+++ Data records +++

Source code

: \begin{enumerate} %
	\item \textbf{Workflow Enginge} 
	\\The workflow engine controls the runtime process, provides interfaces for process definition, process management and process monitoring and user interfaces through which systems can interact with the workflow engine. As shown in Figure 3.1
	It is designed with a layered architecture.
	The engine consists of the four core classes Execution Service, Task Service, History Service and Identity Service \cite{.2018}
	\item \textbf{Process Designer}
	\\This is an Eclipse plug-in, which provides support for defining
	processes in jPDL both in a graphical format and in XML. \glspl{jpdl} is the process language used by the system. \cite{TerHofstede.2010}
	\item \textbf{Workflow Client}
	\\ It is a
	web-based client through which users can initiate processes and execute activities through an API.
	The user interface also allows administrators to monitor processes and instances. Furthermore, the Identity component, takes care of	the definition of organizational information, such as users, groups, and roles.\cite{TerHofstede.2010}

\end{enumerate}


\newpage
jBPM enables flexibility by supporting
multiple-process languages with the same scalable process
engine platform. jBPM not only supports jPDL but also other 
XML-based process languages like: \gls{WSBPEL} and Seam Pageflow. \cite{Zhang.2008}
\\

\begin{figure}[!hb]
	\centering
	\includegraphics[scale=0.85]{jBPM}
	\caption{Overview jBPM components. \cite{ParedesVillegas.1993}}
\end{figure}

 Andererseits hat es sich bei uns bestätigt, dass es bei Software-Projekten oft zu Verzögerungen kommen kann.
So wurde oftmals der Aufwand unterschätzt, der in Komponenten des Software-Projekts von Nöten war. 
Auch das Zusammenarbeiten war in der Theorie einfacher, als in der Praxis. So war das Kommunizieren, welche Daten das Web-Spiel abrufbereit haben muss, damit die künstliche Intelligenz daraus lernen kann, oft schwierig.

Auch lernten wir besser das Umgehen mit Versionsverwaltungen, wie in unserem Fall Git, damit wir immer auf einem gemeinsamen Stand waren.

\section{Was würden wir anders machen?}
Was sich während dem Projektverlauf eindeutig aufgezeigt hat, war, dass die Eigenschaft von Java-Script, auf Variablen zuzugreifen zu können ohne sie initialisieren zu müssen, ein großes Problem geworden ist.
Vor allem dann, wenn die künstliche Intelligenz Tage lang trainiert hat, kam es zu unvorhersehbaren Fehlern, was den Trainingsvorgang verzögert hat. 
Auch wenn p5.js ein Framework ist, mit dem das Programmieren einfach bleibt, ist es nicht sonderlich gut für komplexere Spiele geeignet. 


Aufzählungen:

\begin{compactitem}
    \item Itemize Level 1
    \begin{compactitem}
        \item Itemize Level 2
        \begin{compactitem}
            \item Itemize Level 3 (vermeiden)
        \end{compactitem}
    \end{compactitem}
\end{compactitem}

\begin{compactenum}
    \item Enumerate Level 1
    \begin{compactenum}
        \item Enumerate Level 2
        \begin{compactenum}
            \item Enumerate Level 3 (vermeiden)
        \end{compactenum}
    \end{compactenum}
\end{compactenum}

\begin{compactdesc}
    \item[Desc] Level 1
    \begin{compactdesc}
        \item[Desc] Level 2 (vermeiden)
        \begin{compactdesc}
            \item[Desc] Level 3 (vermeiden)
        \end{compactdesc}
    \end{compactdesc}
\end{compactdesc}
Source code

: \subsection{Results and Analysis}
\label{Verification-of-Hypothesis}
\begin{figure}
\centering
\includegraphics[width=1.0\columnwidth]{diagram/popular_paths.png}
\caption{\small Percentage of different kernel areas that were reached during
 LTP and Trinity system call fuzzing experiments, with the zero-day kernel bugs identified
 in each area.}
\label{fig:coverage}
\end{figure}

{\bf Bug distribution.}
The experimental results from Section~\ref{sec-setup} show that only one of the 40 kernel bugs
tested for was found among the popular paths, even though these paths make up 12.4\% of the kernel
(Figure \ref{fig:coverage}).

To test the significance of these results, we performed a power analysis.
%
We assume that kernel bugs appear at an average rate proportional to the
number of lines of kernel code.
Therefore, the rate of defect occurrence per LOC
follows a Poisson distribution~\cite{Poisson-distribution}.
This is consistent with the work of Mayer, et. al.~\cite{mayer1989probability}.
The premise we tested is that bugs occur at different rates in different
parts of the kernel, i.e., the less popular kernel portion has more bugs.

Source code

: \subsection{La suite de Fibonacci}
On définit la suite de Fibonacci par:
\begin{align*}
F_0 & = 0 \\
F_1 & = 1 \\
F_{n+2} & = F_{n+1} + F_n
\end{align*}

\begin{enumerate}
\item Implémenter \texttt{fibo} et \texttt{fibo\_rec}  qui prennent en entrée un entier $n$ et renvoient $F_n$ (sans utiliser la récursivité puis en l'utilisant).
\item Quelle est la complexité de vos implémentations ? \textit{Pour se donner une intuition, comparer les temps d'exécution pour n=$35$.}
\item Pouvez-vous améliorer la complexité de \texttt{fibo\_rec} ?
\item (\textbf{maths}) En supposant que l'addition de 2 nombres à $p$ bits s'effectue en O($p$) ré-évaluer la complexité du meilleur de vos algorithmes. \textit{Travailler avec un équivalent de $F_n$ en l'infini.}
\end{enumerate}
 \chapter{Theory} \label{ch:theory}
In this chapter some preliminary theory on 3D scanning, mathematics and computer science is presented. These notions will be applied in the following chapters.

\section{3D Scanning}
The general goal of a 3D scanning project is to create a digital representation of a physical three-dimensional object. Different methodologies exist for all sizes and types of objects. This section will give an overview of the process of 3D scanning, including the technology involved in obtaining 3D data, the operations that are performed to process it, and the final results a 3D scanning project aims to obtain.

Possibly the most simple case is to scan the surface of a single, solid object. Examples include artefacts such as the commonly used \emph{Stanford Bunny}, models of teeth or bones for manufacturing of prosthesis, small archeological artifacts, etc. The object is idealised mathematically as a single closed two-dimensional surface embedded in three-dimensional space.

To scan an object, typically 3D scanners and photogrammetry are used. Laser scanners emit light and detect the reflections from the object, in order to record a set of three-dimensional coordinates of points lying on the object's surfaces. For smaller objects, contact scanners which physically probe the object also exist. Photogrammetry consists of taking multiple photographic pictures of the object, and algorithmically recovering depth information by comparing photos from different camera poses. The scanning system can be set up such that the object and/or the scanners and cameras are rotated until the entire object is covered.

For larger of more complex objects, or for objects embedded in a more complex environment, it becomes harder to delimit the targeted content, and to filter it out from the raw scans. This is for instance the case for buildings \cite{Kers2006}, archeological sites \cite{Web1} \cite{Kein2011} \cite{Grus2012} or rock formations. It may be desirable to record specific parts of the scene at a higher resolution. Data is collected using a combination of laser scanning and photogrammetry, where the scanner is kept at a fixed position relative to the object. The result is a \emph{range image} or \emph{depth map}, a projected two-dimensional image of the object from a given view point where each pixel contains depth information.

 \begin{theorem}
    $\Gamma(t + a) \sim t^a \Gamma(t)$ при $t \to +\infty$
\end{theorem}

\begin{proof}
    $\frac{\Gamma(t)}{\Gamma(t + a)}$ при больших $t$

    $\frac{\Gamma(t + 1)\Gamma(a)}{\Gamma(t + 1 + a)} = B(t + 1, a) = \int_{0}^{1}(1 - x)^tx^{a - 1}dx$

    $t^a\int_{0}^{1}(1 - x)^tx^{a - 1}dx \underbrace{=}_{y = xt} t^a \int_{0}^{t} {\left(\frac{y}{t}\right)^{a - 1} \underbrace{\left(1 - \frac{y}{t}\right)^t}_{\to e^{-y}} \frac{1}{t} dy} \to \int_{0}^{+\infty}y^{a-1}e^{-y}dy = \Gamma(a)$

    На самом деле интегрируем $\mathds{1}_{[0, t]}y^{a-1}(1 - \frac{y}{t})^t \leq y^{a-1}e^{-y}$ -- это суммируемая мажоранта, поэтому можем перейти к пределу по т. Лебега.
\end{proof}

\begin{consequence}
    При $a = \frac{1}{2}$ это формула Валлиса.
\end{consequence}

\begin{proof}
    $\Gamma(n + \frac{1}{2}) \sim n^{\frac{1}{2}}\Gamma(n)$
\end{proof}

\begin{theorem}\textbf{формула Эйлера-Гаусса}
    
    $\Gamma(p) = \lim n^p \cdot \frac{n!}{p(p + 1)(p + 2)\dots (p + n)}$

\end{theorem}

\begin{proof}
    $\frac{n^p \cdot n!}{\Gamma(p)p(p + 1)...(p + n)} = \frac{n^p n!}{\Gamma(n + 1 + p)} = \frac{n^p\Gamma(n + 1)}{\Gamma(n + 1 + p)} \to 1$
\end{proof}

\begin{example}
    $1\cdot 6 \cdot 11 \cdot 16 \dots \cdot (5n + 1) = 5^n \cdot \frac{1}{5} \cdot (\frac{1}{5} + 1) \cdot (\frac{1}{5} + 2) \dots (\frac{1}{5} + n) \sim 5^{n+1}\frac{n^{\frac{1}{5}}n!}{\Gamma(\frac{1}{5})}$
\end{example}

+++

What you will do:
From the data above, output exactly the lines between the one containing "würden wir anders" and the one containing "Vor allem dann, wenn", counting both of them.

Response:
\section{Was würden wir anders machen?}
Was sich während dem Projektverlauf eindeutig aufgezeigt hat, war, dass die Eigenschaft von Java-Script, auf Variablen zuzugreifen zu können ohne sie initialisieren zu müssen, ein großes Problem geworden ist.
Vor allem dann, wenn die künstliche Intelligenz Tage lang trainiert hat, kam es zu unvorhersehbaren Fehlern, was den Trainingsvorgang verzögert hat. 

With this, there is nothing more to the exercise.